Profit aus Gesundheit zu schlagen ist antihumanistisch – Gesundheit als Menschenrecht ist unaufschiebbar.

Von den frühesten Zivilisationen bis zur heutigen planetarischen Zivilisation haben Heiler, Wissenschaftler und Gelehrte enorm dazu beigetragen, den Schmerz von Krankheit und das daraus resultierende Leiden zu verringern, und einen Reichtum an Wissen hinterlassen, der sich ständig weiterentwickelt.

1948 proklamierte die Weltgesundheitsversammlung den 7. April zum Weltgesundheitstag, ein Datum, das zur Erinnerung an die Gründung der Weltgesundheitsorganisation (WHO) gewählt wurde. In diesem Jahr definierte die WHO den Begriff der Gesundheit folgendermaßen: „Gesundheit ist ein Zustand des vollständigen körperlichen, geistigen und sozialen Wohlbefindens und nicht nur das Fehlen von Krankheit oder Gebrechen.“

Im letzten Jahrhundert wurde mit der Deklaration von Alma-Ata (1978) und der Ottawa-Charta (1986) ein Paradigmenwechsel in der Entwicklung der Gesundheitsförderung vollzogen, indem sich die internationale Gemeinschaft auf das Ziel „Gesundheit für alle bis zum Jahr 2000“ einigte. Es wurden fünf Schlüsselstrategien vorgeschlagen:

  1. eine angemessene öffentliche Gesundheitspolitik
  2. die Schaffung einer gesunden Umwelt
  3. die Stärkung von Gemeinschaftsaktionen
  4. die Entwicklung persönlicher Fähigkeiten durch Gesundheitserziehung
  5. die Neuausrichtung der Gesundheitsdienste.

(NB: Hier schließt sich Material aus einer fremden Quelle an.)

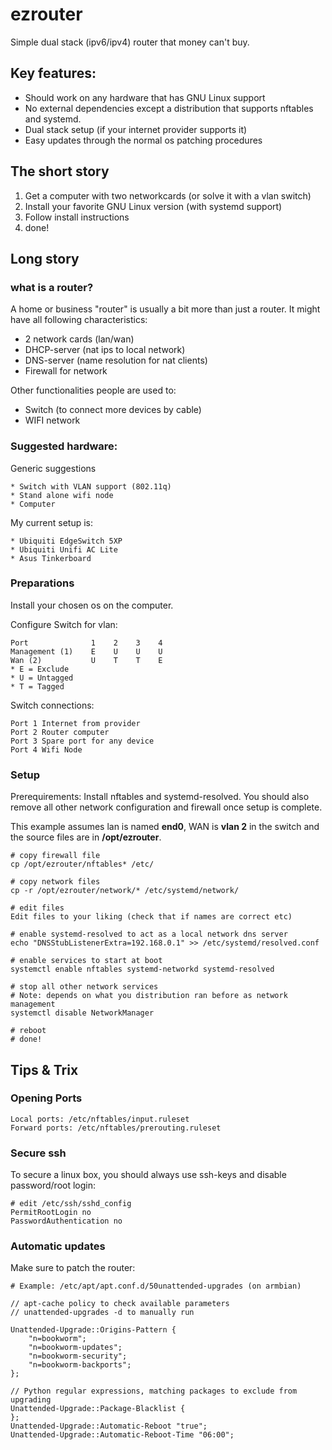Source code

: # ezrouter
Simple dual stack (ipv6/ipv4) router that money can't buy.

## Key features:
* Should work on any hardware that has GNU Linux support
* No external dependencies except a distribution that supports nftables and systemd.
* Dual stack setup (if your internet provider supports it)
* Easy updates through the normal os patching procedures

## The short story
1. Get a computer with two networkcards (or solve it with a vlan switch)
2. Install your favorite GNU Linux version (with systemd support)
3. Follow install instructions
4. done!

## Long story

### what is a router?
A home or business "router" is usually a bit more than just a router. It might have all following characteristics:

* 2 network cards (lan/wan)
* DHCP-server (nat ips to local network)
* DNS-server (name resolution for nat clients)
* Firewall for network

Other functionalities people are used to:

* Switch (to connect more devices by cable)
* WIFI network

### Suggested hardware:
Generic suggestions

    * Switch with VLAN support (802.11q)
    * Stand alone wifi node
    * Computer

My current setup is: 

    * Ubiquiti EdgeSwitch 5XP
    * Ubiquiti Unifi AC Lite
    * Asus Tinkerboard

### Preparations

Install your chosen os on the computer. 

Configure Switch for vlan:

    Port              1    2    3    4
    Management (1)    E    U    U    U
    Wan (2)           U    T    T    E
    * E = Exclude
    * U = Untagged
    * T = Tagged

Switch connections:

    Port 1 Internet from provider
    Port 2 Router computer
    Port 3 Spare port for any device
    Port 4 Wifi Node
    
### Setup

Prerequirements:
Install nftables and systemd-resolved. You should also remove all other network configuration and firewall once setup is complete.

This example assumes lan is named **end0**, WAN is **vlan 2** in the switch and the source files are in **/opt/ezrouter**.
    
    # copy firewall file
    cp /opt/ezrouter/nftables* /etc/
    
    # copy network files
    cp -r /opt/ezrouter/network/* /etc/systemd/network/
    
    # edit files
    Edit files to your liking (check that if names are correct etc)
    
    # enable systemd-resolved to act as a local network dns server
    echo "DNSStubListenerExtra=192.168.0.1" >> /etc/systemd/resolved.conf
    
    # enable services to start at boot
    systemctl enable nftables systemd-networkd systemd-resolved
    
    # stop all other network services
    # Note: depends on what you distribution ran before as network management
    systemctl disable NetworkManager
    
    # reboot
    # done!

## Tips & Trix

### Opening Ports
    Local ports: /etc/nftables/input.ruleset
    Forward ports: /etc/nftables/prerouting.ruleset

### Secure ssh
To secure a linux box, you should always use ssh-keys and disable password/root login:
    
    # edit /etc/ssh/sshd_config
    PermitRootLogin no
    PasswordAuthentication no
    
### Automatic updates
Make sure to patch the router:
     
    # Example: /etc/apt/apt.conf.d/50unattended-upgrades (on armbian)
    
    // apt-cache policy to check available parameters
    // unattended-upgrades -d to manually run

    Unattended-Upgrade::Origins-Pattern {
        "n=bookworm";
        "n=bookworm-updates";
        "n=bookworm-security";
        "n=bookworm-backports";
    };

    // Python regular expressions, matching packages to exclude from upgrading
    Unattended-Upgrade::Package-Blacklist {
    };
    Unattended-Upgrade::Automatic-Reboot "true";
    Unattended-Upgrade::Automatic-Reboot-Time "06:00";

Es wurde festgestellt, dass Verbesserungen im Gesundheitsbereich auf folgenden Voraussetzungen beruhen müssen: Frieden, Bildung, Wohnraum, Nahrung, existenzsichernde Löhne, stabiles Ökosystem, soziale Gerechtigkeit und Gleichheit. Es wurde betont, dass dies ein koordiniertes Vorgehen von Regierungen, Gesundheitspersonal, sozialen und wirtschaftlichen Sektoren, lokalen Regierungen, der Industrie und den Medien erfordert.

Fünfunddreißig Jahre später sind diese Bestrebungen immer noch gültig und die Betonung liegt auf dem „Health Empowerment“, mit dem Ziel sicherzustellen, dass Patienten kritisch denken, gut informiert sind und die Fähigkeit haben, Entscheidungen im Umgang mit ihrer eigenen Gesundheit zu treffen. Die zentralen Ziele der Kampagnen der WHO erklären die Absicht, jeden Winkel des Planeten mit Gesundheit zu erreichen. Die Feierlichkeiten im Jahr 2021 laden uns ein, uns gemeinsam an einer neuen Kampagne zum „Aufbau einer gerechteren und gesünderen Welt“ zu beteiligen.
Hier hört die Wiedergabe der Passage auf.